Overview
OpenAI has collaborated with AMD, Broadcom, Intel, Microsoft and Nvidia to introduce Multipath Reliable Connection (MRC), an open-standard networking protocol designed to address throughput and routing bottlenecks in very large AI training clusters. The protocol was announced via the Open Compute Project on Tuesday.
How MRC works
MRC is an extension of RDMA over Converged Ethernet, which is an InfiniBand Trade Association standard that enables hardware-accelerated remote direct memory access between GPUs and CPUs. The extension divides network interfaces into many smaller links, creating a parallel fabric in which a single transfer can distribute its packets across hundreds of separate paths through the network.
Instead of relying on traditional dynamic routing, MRC leverages IPv6 Segment Routing to let the sender explicitly specify the route each packet should take. According to the announcement, the protocol detects failures in the fabric and reroutes traffic around them on a microsecond timescale - a substantial reduction compared with the seconds or tens of seconds typical of conventional network fabrics.
Deployment and usage
OpenAI reports that it has deployed MRC across its largest Nvidia GB200 supercomputers. Specific deployments cited include the company’s site hosted with Oracle Cloud Infrastructure in Abilene, Texas, and Microsoft’s Fairwater supercomputers. The company says MRC has been used in the training of multiple OpenAI models and that these efforts used hardware from Nvidia and Broadcom.
As an operational note, OpenAI reported that during training of a recent frontier model it rebooted four tier-1 switches without coordinating with teams running training jobs in the cluster, indicating the protocol and the environment in which it operates have been exercised under live operational conditions.
Scale of user activity
OpenAI states that more than 900 million people use ChatGPT every week, a usage metric the company provided in conjunction with the protocol announcement.
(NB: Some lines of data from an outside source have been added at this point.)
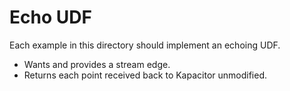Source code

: # Echo UDF

Each example in this directory should implement an echoing UDF.

* Wants and provides a stream edge.
* Returns each point received back to Kapacitor unmodified.

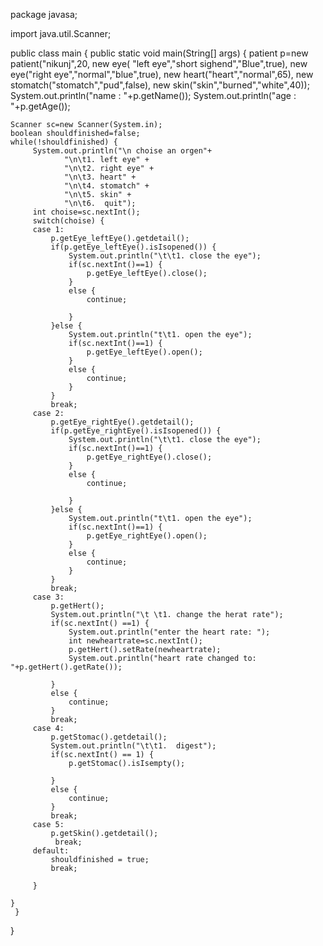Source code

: package javasa;

import java.util.Scanner;

public class main {
  public static void main(String[] args) {
	patient p=new patient("nikunj",20,
			new eye( "left eye","short sighend","Blue",true),
	        new eye("right eye","normal","blue",true),
	        new heart("heart","normal",65),
	        new stomatch("stomatch","pud",false),
	        new skin("skin","burned","white",40));
	System.out.println("name : "+p.getName());
	System.out.println("age : "+p.getAge());
	
	
	Scanner sc=new Scanner(System.in);
	boolean shouldfinished=false;
	while(!shouldfinished) {
	     System.out.println("\n choise an orgen"+
	            "\n\t1. left eye" +	   
	            "\n\t2. right eye" +	 
	            "\n\t3. heart" +	 
	            "\n\t4. stomatch" +	 
	            "\n\t5. skin" +	 
	            "\n\t6.  quit");
	     int choise=sc.nextInt();
	     switch(choise) {
	     case 1:
	    	 p.getEye_leftEye().getdetail();
	    	 if(p.getEye_leftEye().isIsopened()) {
	    		 System.out.println("\t\t1. close the eye");
	    		 if(sc.nextInt()==1) {
	    			 p.getEye_leftEye().close();
	    		 }
	    		 else {
	    			 continue;
	    			 
	    		 }
	    	 }else {
	    		 System.out.println("t\t1. open the eye");
	    		 if(sc.nextInt()==1) {
	    			 p.getEye_leftEye().open();
	    		 }
	    		 else {
	    			 continue;
	    		 }
	    	 }
	    	 break;
	     case 2:
	    	 p.getEye_rightEye().getdetail();
	    	 if(p.getEye_rightEye().isIsopened()) {
	    		 System.out.println("\t\t1. close the eye");
	    		 if(sc.nextInt()==1) {
	    			 p.getEye_rightEye().close();
	    		 }
	    		 else {
	    			 continue;
	    			 
	    		 }
	    	 }else {
	    		 System.out.println("t\t1. open the eye");
	    		 if(sc.nextInt()==1) {
	    			 p.getEye_rightEye().open();
	    		 }
	    		 else {
	    			 continue;
	    		 }
	    	 }
	    	 break;
	     case 3:
	    	 p.getHert();
	    	 System.out.println("\t \t1. change the herat rate");
	    	 if(sc.nextInt() ==1) {
	    		 System.out.println("enter the heart rate: ");
	    	     int newheartrate=sc.nextInt();
	    	     p.getHert().setRate(newheartrate);
                 System.out.println("heart rate changed to: "+p.getHert().getRate());
                 
	    	 }
	    	 else {
	    		 continue;
	    	 }
	    	 break;
	     case 4:
	    	 p.getStomac().getdetail();
	    	 System.out.println("\t\t1.  digest");
	         if(sc.nextInt() == 1) {
	        	 p.getStomac().isIsempty();
	        	 
	         }
	         else {
	        	 continue;
	         }
	         break;
	     case 5:
	         p.getSkin().getdetail();
	          break;
	     default:
	    	 shouldfinished = true;
	    	 break;
	    	 
	     }
	      	
	}
	 }
}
Implications for infrastructure
MRC’s design - splitting interfaces into multiple links and applying sender-specified IPv6 Segment Routing - is intended to increase parallelism across network fabrics and reduce the time to route around failures. The protocol is already in production use on OpenAI’s largest GB200-based systems and relies on hardware from multiple vendors named in the announcement.
What is limited or not stated
The announcement focuses on the technical design and current deployments at OpenAI but does not provide broader adoption timelines, detailed performance benchmarks beyond the general microsecond-scale failover claim, or a roadmap for deployment across other operators' fleets.